**MATERIAL FOR THE TASK**

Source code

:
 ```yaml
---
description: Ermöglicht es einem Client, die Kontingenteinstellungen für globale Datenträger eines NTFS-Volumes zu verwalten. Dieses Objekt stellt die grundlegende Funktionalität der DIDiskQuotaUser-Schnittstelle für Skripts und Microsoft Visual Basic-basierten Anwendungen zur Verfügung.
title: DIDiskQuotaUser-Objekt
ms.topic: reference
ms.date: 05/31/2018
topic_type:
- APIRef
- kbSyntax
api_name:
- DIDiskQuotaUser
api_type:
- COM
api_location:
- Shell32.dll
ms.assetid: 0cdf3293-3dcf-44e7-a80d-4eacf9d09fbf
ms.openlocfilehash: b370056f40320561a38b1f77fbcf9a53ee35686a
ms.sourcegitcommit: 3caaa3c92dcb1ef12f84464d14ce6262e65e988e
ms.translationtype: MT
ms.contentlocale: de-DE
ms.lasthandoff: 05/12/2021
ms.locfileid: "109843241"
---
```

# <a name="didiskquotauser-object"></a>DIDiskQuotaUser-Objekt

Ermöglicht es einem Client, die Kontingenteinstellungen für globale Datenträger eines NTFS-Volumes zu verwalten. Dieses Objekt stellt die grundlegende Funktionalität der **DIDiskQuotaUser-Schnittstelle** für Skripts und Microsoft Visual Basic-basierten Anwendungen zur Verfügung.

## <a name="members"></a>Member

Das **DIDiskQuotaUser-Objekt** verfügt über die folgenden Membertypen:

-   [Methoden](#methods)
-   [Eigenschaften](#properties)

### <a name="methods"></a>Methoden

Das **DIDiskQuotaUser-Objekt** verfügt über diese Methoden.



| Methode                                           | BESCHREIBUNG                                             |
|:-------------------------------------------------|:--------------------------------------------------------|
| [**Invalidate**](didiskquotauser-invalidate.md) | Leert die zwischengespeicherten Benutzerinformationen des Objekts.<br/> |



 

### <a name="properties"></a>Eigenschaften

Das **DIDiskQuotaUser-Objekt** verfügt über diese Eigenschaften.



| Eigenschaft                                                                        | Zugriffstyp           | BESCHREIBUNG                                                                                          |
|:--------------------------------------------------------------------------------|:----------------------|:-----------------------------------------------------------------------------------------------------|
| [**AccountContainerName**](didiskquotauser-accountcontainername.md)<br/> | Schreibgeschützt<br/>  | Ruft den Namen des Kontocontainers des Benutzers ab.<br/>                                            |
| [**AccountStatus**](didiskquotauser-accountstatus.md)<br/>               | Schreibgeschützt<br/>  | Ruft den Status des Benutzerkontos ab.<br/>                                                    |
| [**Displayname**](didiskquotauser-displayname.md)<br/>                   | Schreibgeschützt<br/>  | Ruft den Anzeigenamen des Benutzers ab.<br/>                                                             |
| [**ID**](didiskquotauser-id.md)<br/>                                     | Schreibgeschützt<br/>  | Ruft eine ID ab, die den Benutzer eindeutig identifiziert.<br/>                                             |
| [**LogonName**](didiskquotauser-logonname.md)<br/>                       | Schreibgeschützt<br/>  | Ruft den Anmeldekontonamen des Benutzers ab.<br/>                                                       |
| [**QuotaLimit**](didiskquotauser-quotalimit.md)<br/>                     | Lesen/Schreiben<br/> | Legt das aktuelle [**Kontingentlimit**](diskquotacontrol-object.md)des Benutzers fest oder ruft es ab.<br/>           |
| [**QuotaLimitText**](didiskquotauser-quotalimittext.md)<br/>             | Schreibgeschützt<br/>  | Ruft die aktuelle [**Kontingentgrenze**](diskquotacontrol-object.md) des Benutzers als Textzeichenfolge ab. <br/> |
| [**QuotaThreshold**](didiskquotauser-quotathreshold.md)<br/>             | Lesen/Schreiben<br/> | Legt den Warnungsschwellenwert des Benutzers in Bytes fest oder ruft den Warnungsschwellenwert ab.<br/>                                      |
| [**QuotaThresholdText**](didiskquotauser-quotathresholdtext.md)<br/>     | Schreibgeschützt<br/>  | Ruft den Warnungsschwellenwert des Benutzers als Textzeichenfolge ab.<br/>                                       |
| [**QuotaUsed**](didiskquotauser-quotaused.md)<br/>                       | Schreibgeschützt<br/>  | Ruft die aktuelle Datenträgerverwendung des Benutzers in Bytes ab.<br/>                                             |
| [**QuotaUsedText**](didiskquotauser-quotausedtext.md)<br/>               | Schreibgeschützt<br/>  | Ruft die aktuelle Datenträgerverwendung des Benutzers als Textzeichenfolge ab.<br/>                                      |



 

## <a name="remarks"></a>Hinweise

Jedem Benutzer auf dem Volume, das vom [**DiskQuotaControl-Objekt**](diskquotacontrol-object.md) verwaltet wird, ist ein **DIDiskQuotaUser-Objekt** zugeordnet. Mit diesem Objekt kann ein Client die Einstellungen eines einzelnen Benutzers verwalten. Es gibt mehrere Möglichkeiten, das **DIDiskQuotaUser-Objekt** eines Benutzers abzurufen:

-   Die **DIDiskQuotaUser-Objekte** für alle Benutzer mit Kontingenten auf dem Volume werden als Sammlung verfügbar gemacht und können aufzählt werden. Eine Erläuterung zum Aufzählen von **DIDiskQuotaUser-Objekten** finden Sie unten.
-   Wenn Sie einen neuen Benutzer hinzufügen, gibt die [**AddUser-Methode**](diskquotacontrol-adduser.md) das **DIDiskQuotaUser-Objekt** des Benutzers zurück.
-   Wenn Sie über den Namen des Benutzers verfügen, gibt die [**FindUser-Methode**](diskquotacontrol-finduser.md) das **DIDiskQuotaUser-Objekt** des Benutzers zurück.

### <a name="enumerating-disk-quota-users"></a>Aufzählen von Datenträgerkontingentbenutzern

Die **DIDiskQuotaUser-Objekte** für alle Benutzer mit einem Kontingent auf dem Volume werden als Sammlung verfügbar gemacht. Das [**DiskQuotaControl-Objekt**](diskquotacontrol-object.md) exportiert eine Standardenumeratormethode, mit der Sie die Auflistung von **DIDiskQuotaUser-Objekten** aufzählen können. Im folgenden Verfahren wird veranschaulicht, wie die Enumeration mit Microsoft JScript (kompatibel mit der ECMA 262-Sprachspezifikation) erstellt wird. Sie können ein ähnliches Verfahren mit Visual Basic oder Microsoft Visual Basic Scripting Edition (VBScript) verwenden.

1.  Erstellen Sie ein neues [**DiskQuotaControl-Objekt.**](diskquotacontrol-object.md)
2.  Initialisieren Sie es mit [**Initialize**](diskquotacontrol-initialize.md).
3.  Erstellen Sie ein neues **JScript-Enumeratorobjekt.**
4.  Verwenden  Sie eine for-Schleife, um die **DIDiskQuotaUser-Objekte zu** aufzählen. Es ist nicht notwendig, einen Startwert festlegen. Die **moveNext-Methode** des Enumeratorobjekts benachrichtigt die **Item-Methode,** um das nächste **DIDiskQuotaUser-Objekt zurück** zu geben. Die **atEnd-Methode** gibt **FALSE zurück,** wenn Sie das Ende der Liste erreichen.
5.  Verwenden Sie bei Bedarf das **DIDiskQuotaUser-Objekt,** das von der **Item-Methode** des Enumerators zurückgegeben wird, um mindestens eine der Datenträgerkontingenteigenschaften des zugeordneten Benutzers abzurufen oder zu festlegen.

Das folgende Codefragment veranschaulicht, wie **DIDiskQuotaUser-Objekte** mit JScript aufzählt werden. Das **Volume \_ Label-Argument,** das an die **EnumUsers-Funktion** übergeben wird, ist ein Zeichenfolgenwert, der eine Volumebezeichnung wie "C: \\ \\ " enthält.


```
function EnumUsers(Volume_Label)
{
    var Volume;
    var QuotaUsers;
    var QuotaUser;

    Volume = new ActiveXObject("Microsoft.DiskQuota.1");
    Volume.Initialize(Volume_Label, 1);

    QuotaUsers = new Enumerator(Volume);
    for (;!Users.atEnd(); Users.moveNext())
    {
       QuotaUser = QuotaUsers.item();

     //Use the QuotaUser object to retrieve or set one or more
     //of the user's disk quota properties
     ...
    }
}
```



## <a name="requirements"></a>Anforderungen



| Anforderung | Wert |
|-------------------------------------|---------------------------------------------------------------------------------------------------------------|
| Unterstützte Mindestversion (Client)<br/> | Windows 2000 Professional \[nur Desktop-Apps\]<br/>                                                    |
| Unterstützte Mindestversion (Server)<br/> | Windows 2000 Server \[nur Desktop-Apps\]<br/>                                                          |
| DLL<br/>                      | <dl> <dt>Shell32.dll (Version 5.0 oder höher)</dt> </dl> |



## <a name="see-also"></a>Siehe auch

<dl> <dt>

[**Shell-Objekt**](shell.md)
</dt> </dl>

**DIRECTIONS**
Select every line in the records above that contains the word "Legt".

**ANSWER TO THIS PROBLEM**
| [**QuotaLimit**](didiskquotauser-quotalimit.md)<br/>                     | Lesen/Schreiben<br/> | Legt das aktuelle [**Kontingentlimit**](diskquotacontrol-object.md)des Benutzers fest oder ruft es ab.<br/>           |
| [**QuotaThreshold**](didiskquotauser-quotathreshold.md)<br/>             | Lesen/Schreiben<br/> | Legt den Warnungsschwellenwert des Benutzers in Bytes fest oder ruft den Warnungsschwellenwert ab.<br/>                                      |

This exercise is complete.